Denn Europa braucht knapp vier Wochen vor dem Brexit-Datum und keine drei Monate vor der Europawahl die große Bühne und die große Geste, das Pathos und die Leidenschaft. Es braucht eine Gegen­erzählung zu den zermürbenden Detail-Quälereien des
Brexits und dem geschichtsvergessenen Poltern der Nationalisten. „Noch nie seit dem Zweiten Weltkrieg war Europa so wichtig. Und doch war Europa noch nie in so großer Gefahr.“ Macron ist nicht der Erste, der das denkt und sagt. Aber er verschafft dem Gedanken mit Leidenschaft wieder neu Gehör.

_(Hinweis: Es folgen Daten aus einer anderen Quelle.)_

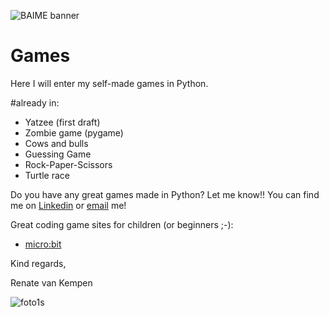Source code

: ﻿![BAIME banner](https://user-images.githubusercontent.com/47600826/89530907-9b3f6480-d7ef-11ea-9849-27617f6025cf.png)

# Games
 Here I will enter my self-made games in Python. 
 
 #already in:
 - Yatzee (first draft)
 - Zombie game (pygame)
 - Cows and bulls
 - Guessing Game
 - Rock-Paper-Scissors
 - Turtle race
 
 Do you have any great games made in Python? Let me know!!
 You can find me on [Linkedin](https://www.linkedin.com/in/renatevankempen/) or [email](renate@baime.nl) me!
 
 Great coding game sites for children (or beginners ;-):
 - [micro:bit](https://microbit.org/) 
 
 Kind regards,
 
 Renate van Kempen
 
 ![foto1s](https://user-images.githubusercontent.com/47600826/73173281-4f578880-4105-11ea-8862-4c54a530e7f4.jpg)


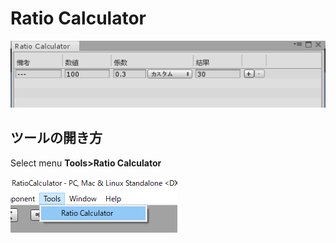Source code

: # Ratio Calculator
<img src = "images/window.png">

## ツールの開き方
Select menu  **Tools>Ratio Calculator** <br>

<img src = "images/open_window.png">
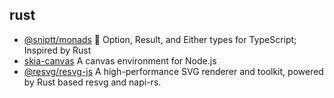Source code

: ## rust

- [@sniptt/monads](https://github.com/sniptt-official/monads) 👻 Option, Result, and Either types for TypeScript; Inspired by Rust
- [skia-canvas](https://github.com/samizdatco/skia-canvas) A canvas environment for Node.js
- [@resvg/resvg-js](https://github.com/yisibl/resvg-js) A high-performance SVG renderer and toolkit, powered by Rust based resvg and napi-rs.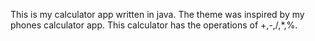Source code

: This is my calculator app written in java. The theme was inspired by my phones calculator app.
This calculator has the operations of +,-,/,*,%.
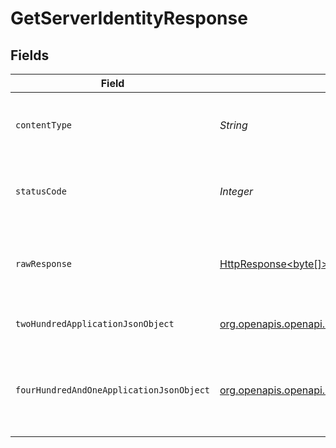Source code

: # GetServerIdentityResponse


## Fields

| Field                                                                                                                                        | Type                                                                                                                                         | Required                                                                                                                                     | Description                                                                                                                                  |
| -------------------------------------------------------------------------------------------------------------------------------------------- | -------------------------------------------------------------------------------------------------------------------------------------------- | -------------------------------------------------------------------------------------------------------------------------------------------- | -------------------------------------------------------------------------------------------------------------------------------------------- |
| `contentType`                                                                                                                                | *String*                                                                                                                                     | :heavy_check_mark:                                                                                                                           | HTTP response content type for this operation                                                                                                |
| `statusCode`                                                                                                                                 | *Integer*                                                                                                                                    | :heavy_check_mark:                                                                                                                           | HTTP response status code for this operation                                                                                                 |
| `rawResponse`                                                                                                                                | [HttpResponse<byte[]>](https://docs.oracle.com/en/java/javase/11/docs/api/java.net.http/java/net/http/HttpResponse.html)                     | :heavy_check_mark:                                                                                                                           | Raw HTTP response; suitable for custom response parsing                                                                                      |
| `twoHundredApplicationJsonObject`                                                                                                            | [org.openapis.openapi.models.operations.GetServerIdentityResponseBody](../../models/operations/GetServerIdentityResponseBody.md)             | :heavy_minus_sign:                                                                                                                           | The Server Identity information                                                                                                              |
| `fourHundredAndOneApplicationJsonObject`                                                                                                     | [org.openapis.openapi.models.operations.GetServerIdentityServerResponseBody](../../models/operations/GetServerIdentityServerResponseBody.md) | :heavy_minus_sign:                                                                                                                           | Unauthorized - Returned if the X-Plex-Token is missing from the header or query.                                                             |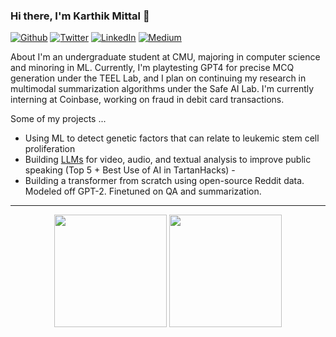 ### Hi there, I'm Karthik Mittal 👋 
<p><a 
href="https://github.com/karthikm15" target="_blank"><img alt="Github" 
src="https://img.shields.io/badge/GitHub-%2312100E.svg?&style=for-the-badge&logo=Github&logoColor=white" /></a> <a 
href="https://twitter.com/KarthikMittal3" target="_blank"><img alt="Twitter" 
src="https://img.shields.io/badge/twitter-%2312100E.svg?&style=for-the-badge&logo=twitter&logoColor=blue" /></a> <a 
href="https://www.linkedin.com/in/karthikmittal/" target="_blank"><img alt="LinkedIn"  
src="https://img.shields.io/badge/linkedin-%2312100E.svg?&style=for-the-badge&logo=linkedin&logoColor=blue" /></a> <a 
href="https://karthikmittal.medium.com/" target="_blank"><img alt="Medium" 
src="https://img.shields.io/badge/medium-%2312100E.svg?&style=for-the-badge&logo=medium&logoColor=white" /></a> 
</p> 
 
About
I'm an undergraduate student at CMU, majoring in computer science and minoring in ML. Currently, I'm playtesting GPT4 for precise MCQ generation under the TEEL Lab, and I plan on continuing my research in multimodal summarization algorithms under the Safe AI Lab. I'm currently interning at Coinbase, working on fraud in debit card transactions. 

Some of my projects ...
  - Using ML to detect genetic factors that can relate to leukemic stem cell proliferation
  - Building [LLMs](https://github.com/aaravbajaj012/TartanHacks2024-Saka/tree/main/user-feedback) for video, audio, and textual analysis to improve public speaking (Top 5 + Best Use of AI in TartanHacks) - 
  - Building a transformer from scratch using open-source Reddit data. Modeled off GPT-2. Finetuned on QA and summarization. 

----------

<p align="center">
  <img height="180em" src="https://github-readme-stats.vercel.app/api?username=karthikm15&show_icons=true&hide_border=true&&count_private=true&include_all_commits=true" />
  <img height="180em" src="https://github-readme-stats.vercel.app/api/top-langs/?username=karthikm15&exclude_repo=Moneta-Website&show_icons=true&hide_border=true&layout=compact&langs_count=8"/>

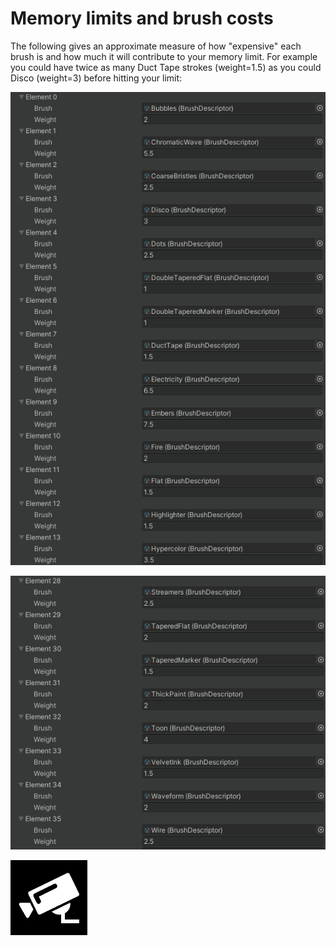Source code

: # Memory limits and brush costs

The following gives an approximate measure of how "expensive" each brush is and how much it will contribute to your memory limit. For example you could have twice as many Duct Tape strokes (weight=1.5) as you could Disco (weight=3) before hitting your limit:

![](<../../.gitbook/assets/image (7) (1).png>)

![](<../../.gitbook/assets/image (8) (1).png>)

![](<../../.gitbook/assets/image (9).png>)
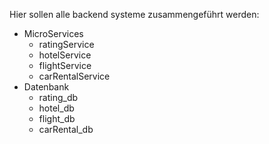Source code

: Hier sollen alle backend systeme zusammengeführt werden:
- MicroServices
    - ratingService
    - hotelService
    - flightService
    - carRentalService
- Datenbank
    - rating_db
    - hotel_db
    - flight_db
    - carRental_db
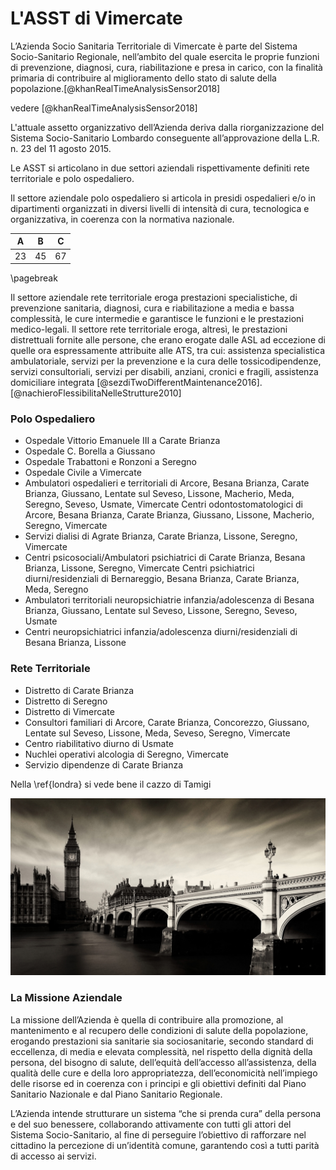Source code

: # L'ASST di Vimercate


L’Azienda Socio Sanitaria Territoriale di Vimercate è parte del Sistema Socio-Sanitario Regionale, nell’ambito del quale esercita le proprie funzioni di prevenzione, diagnosi, cura, riabilitazione e presa in carico, con la finalità primaria di contribuire al miglioramento dello stato di salute della popolazione.[@khanRealTimeAnalysisSensor2018]

 vedere [@khanRealTimeAnalysisSensor2018]


L'attuale assetto organizzativo dell’Azienda deriva dalla riorganizzazione del Sistema Socio-Sanitario Lombardo conseguente all’approvazione della L.R. n. 23 del 11 agosto 2015.<br>

Le ASST si articolano in due settori aziendali rispettivamente definiti rete territoriale e polo ospedaliero.<br>

Il settore aziendale polo ospedaliero si articola in presidi ospedalieri e/o in dipartimenti organizzati in diversi livelli di intensità di cura, tecnologica e organizzativa, in coerenza con la normativa nazionale.<br>  

A|B|C
-|-|-
23|45|67




\pagebreak

Il settore aziendale rete territoriale eroga prestazioni specialistiche, di prevenzione sanitaria, diagnosi, cura e riabilitazione a media e bassa complessità, le cure intermedie e garantisce le funzioni e le prestazioni medico-legali. Il settore rete territoriale eroga, altresì, le prestazioni distrettuali fornite alle persone, che erano erogate dalle ASL ad eccezione di quelle ora espressamente attribuite alle ATS, tra cui: assistenza specialistica ambulatoriale, servizi per la prevenzione e la cura delle tossicodipendenze, servizi consultoriali, servizi per disabili, anziani, cronici e fragili, assistenza domiciliare integrata [@sezdiTwoDifferentMaintenance2016].
[@nachieroFlessibilitaNelleStrutture2010]



### Polo Ospedaliero

- Ospedale Vittorio Emanuele III a Carate Brianza
- Ospedale C. Borella a Giussano
- Ospedale Trabattoni e Ronzoni a Seregno
- Ospedale Civile a Vimercate
- Ambulatori ospedalieri e territoriali di Arcore, Besana Brianza, Carate Brianza, Giussano, Lentate sul Seveso, Lissone, Macherio, Meda, Seregno, Seveso, Usmate, Vimercate
Centri odontostomatologici di Arcore, Besana Brianza, Carate Brianza, Giussano, Lissone, Macherio, Seregno, Vimercate
- Servizi dialisi di Agrate Brianza, Carate Brianza, Lissone, Seregno, Vimercate
- Centri psicosociali/Ambulatori psichiatrici di Carate Brianza, Besana Brianza, Lissone, Seregno, Vimercate
Centri psichiatrici diurni/residenziali di Bernareggio, Besana Brianza, Carate Brianza, Meda, Seregno
- Ambulatori territoriali neuropsichiatrie infanzia/adolescenza di Besana Brianza, Giussano, Lentate sul Seveso, Lissone, Seregno, Seveso, Usmate
- Centri neuropsichiatrici infanzia/adolescenza diurni/residenziali di Besana Brianza, Lissone

### Rete Territoriale
- Distretto di Carate Brianza
- Distretto di Seregno
- Distretto di Vimercate
- Consultori familiari di Arcore, Carate Brianza, Concorezzo, Giussano, Lentate sul Seveso, Lissone, Meda, Seveso, Seregno, Vimercate
- Centro riabilitativo diurno di Usmate
- Nuchlei operativi alcologia di Seregno, Vimercate
- Servizio dipendenze di Carate Brianza

Nella \ref{londra} si vede bene il cazzo di Tamigi

![Londra test\label{londra}](img/1.jpg "Londra")

### La Missione Aziendale
La missione dell’Azienda è quella di contribuire alla promozione, al mantenimento e al recupero delle condizioni di salute della popolazione, erogando prestazioni sia sanitarie sia sociosanitarie, secondo standard di eccellenza, di media e elevata complessità, nel rispetto della dignità della persona, del bisogno di salute, dell’equità dell’accesso all’assistenza, della qualità delle cure e della loro appropriatezza, dell’economicità nell’impiego delle risorse ed in coerenza con i principi e gli obiettivi definiti dal Piano Sanitario Nazionale e dal Piano Sanitario Regionale.

L’Azienda intende strutturare un sistema “che si prenda cura” della persona e del suo benessere, collaborando attivamente con tutti gli attori del Sistema Socio-Sanitario, al fine di perseguire l’obiettivo di rafforzare nel cittadino la percezione di un’identità comune, garantendo così a tutti parità di accesso ai servizi.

Leidenschaft ist nicht gerade der Begriff, der einem bei Angela Merkel zuerst in den Sinn kommt. Aber es ist erst wenige Wochen her, dass ihre historische Rede auf der Münchner Sicherheitskonferenz für Furore sorgte – ein glühendes Bekenntnis zur internationalen Zusammenarbeit.

Damals ging es um Multilateralismus im Weltmaßstab. Doch Europa hat dieselbe Leidenschaft verdient. Die Kanzlerin täte gut daran, sich den Münchner Moment befreiender Klarheit zu bewahren und Macron diesmal nicht wie nach der Sorbonne-Rede auf offener Bühne verhungern zu lassen. Hinter dem Vorhang zählt nicht. Für Europa müssen jetzt alle ins Rampenlicht.